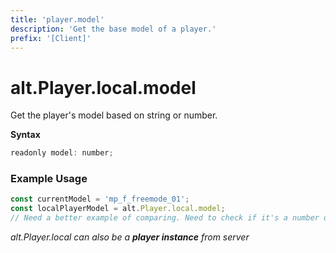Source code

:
 ```yaml
---
title: 'player.model'
description: 'Get the base model of a player.'
prefix: '[Client]'
---
```


# alt.Player.local.model

Get the player's model based on string or number.

**Syntax**

```js
readonly model: number;
```

### Example Usage

```js
const currentModel = 'mp_f_freemode_01';
const localPlayerModel = alt.Player.local.model;
// Need a better example of comparing. Need to check if it's a number or not.
```

_alt.Player.local can also be a **player instance** from server_
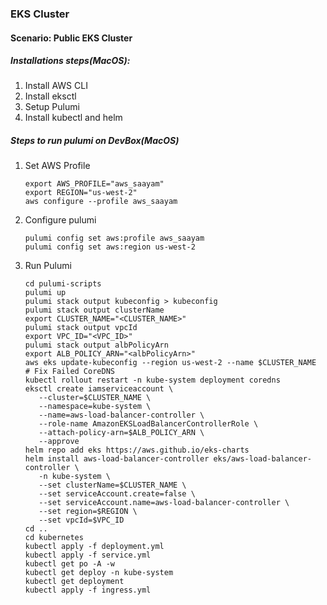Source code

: ### EKS Cluster

#### Scenario: Public EKS Cluster

##### Installations steps(MacOS):
1. Install AWS CLI
2. Install eksctl
3. Setup Pulumi
4. Install kubectl and helm

##### Steps to run pulumi on DevBox(MacOS)

1. Set AWS Profile
   ```
   export AWS_PROFILE="aws_saayam"
   export REGION="us-west-2"
   aws configure --profile aws_saayam
   ```
2. Configure pulumi
   ```
   pulumi config set aws:profile aws_saayam
   pulumi config set aws:region us-west-2
   ```
3. Run Pulumi
   ```
   cd pulumi-scripts
   pulumi up
   pulumi stack output kubeconfig > kubeconfig
   pulumi stack output clusterName
   export CLUSTER_NAME="<CLUSTER_NAME>"
   pulumi stack output vpcId
   export VPC_ID="<VPC_ID>"
   pulumi stack output albPolicyArn
   export ALB_POLICY_ARN="<albPolicyArn>"
   aws eks update-kubeconfig --region us-west-2 --name $CLUSTER_NAME
   # Fix Failed CoreDNS
   kubectl rollout restart -n kube-system deployment coredns
   eksctl create iamserviceaccount \
      --cluster=$CLUSTER_NAME \
      --namespace=kube-system \
      --name=aws-load-balancer-controller \
      --role-name AmazonEKSLoadBalancerControllerRole \
      --attach-policy-arn=$ALB_POLICY_ARN \
      --approve
   helm repo add eks https://aws.github.io/eks-charts
   helm install aws-load-balancer-controller eks/aws-load-balancer-controller \
      -n kube-system \
      --set clusterName=$CLUSTER_NAME \
      --set serviceAccount.create=false \
      --set serviceAccount.name=aws-load-balancer-controller \
      --set region=$REGION \
      --set vpcId=$VPC_ID
   cd ..
   cd kubernetes
   kubectl apply -f deployment.yml
   kubectl apply -f service.yml  
   kubectl get po -A -w
   kubectl get deploy -n kube-system   
   kubectl get deployment
   kubectl apply -f ingress.yml
   ```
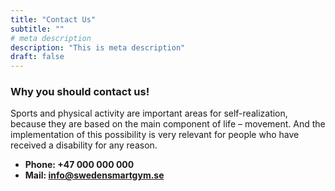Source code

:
 ```yaml
---
title: "Contact Us"
subtitle: ""
# meta description
description: "This is meta description"
draft: false
---
```



### Why you should contact us!
Sports and physical activity are important areas for self-realization, because they are based on the main component of life – movement. And the implementation of this possibility is very relevant for people who have received a disability for any reason.

* **Phone: +47 000 000 000** 
* **Mail: info@swedensmartgym.se**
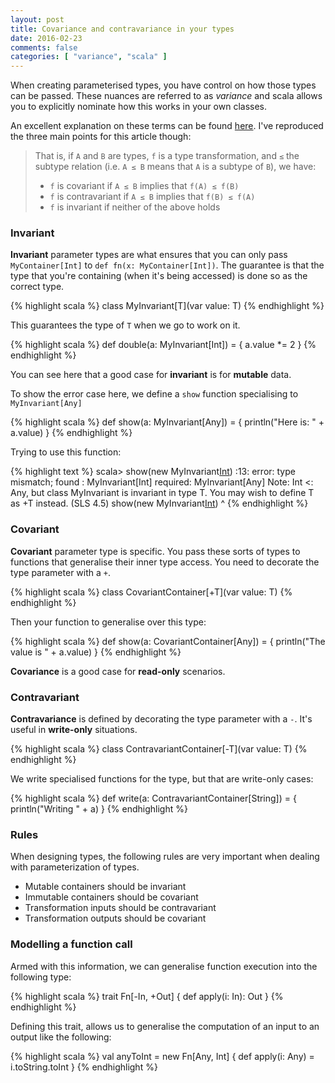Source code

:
 ```yaml
---
layout: post
title: Covariance and contravariance in your types
date: 2016-02-23
comments: false
categories: [ "variance", "scala" ]
---
```


When creating parameterised types, you have control on how those types can be passed. These nuances are referred to as *variance* and scala allows you to explicitly nominate how this works in your own classes. 

An excellent explanation on these terms can be found [here](http://stackoverflow.com/a/8482091). I've reproduced the three main points for this article though:

> That is, if `A` and `B` are types, `f` is a type transformation, and `≤` the subtype relation (i.e. `A ≤ B` means that `A` is a subtype of `B`), we have:
>
> * `f` is covariant if `A ≤ B` implies that `f(A) ≤ f(B)`
> * `f` is contravariant if `A ≤ B` implies that `f(B) ≤ f(A)`
> * `f` is invariant if neither of the above holds

### Invariant

**Invariant** parameter types are what ensures that you can only pass `MyContainer[Int]` to `def fn(x: MyContainer[Int])`. The guarantee is that the type that you're containing (when it's being accessed) is done so as the correct type.

{% highlight scala %}
class MyInvariant[T](var value: T)
{% endhighlight %}

This guarantees the type of `T` when we go to work on it.

{% highlight scala %}
def double(a: MyInvariant[Int]) = { 
  a.value *= 2
}
{% endhighlight %}

You can see here that a good case for **invariant** is for **mutable** data.

To show the error case here, we define a `show` function specialising to `MyInvariant[Any]`

{% highlight scala %}
def show(a: MyInvariant[Any]) = { 
  println("Here is: " + a.value) 
}
{% endhighlight %}

Trying to use this function:

{% highlight text %}
scala> show(new MyInvariant[Int](5))
<console>:13: error: type mismatch;
 found   : MyInvariant[Int]
 required: MyInvariant[Any]
Note: Int <: Any, but class MyInvariant is invariant in type T.
You may wish to define T as +T instead. (SLS 4.5)
       show(new MyInvariant[Int](5))
            ^
{% endhighlight %} 

### Covariant

**Covariant** parameter type is specific. You pass these sorts of types to functions that generalise their inner type access. You need to decorate the type parameter with a `+`.

{% highlight scala %}
class CovariantContainer[+T](var value: T)
{% endhighlight %}

Then your function to generalise over this type:

{% highlight scala %}
def show(a: CovariantContainer[Any]) = { 
  println("The value is " + a.value)
}
{% endhighlight %}

**Covariance** is a good case for **read-only** scenarios.

### Contravariant 

**Contravariance** is defined by decorating the type parameter with a `-`. It's useful in **write-only** situations.

{% highlight scala %}
class ContravariantContainer[-T](var value: T)
{% endhighlight %}

We write specialised functions for the type, but that are write-only cases:

{% highlight scala %}
def write(a: ContravariantContainer[String]) = {
  println("Writing " + a)
}
{% endhighlight %}

### Rules

When designing types, the following rules are very important when dealing with parameterization of types. 

* Mutable containers should be invariant
* Immutable containers should be covariant
* Transformation inputs should be contravariant
* Transformation outputs should be covariant

### Modelling a function call

Armed with this information, we can generalise function execution into the following type:

{% highlight scala %}
trait Fn[-In, +Out] {
  def apply(i: In): Out
}
{% endhighlight %}

Defining this trait, allows us to generalise the computation of an input to an output like the following:

{% highlight scala %}
val anyToInt = new Fn[Any, Int] {
  def apply(i: Any) = i.toString.toInt
}
{% endhighlight %}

◇ ◇ ◇

# TASK BRIEF:
Your task for the entries above: copy exactly the span starting with the line with "is covariant if" and going on through the line with "the correct type.", both lines included, and nothing else.

# EXERCISE ANSWER:
> * `f` is covariant if `A ≤ B` implies that `f(A) ≤ f(B)`
> * `f` is contravariant if `A ≤ B` implies that `f(B) ≤ f(A)`
> * `f` is invariant if neither of the above holds

### Invariant

**Invariant** parameter types are what ensures that you can only pass `MyContainer[Int]` to `def fn(x: MyContainer[Int])`. The guarantee is that the type that you're containing (when it's being accessed) is done so as the correct type.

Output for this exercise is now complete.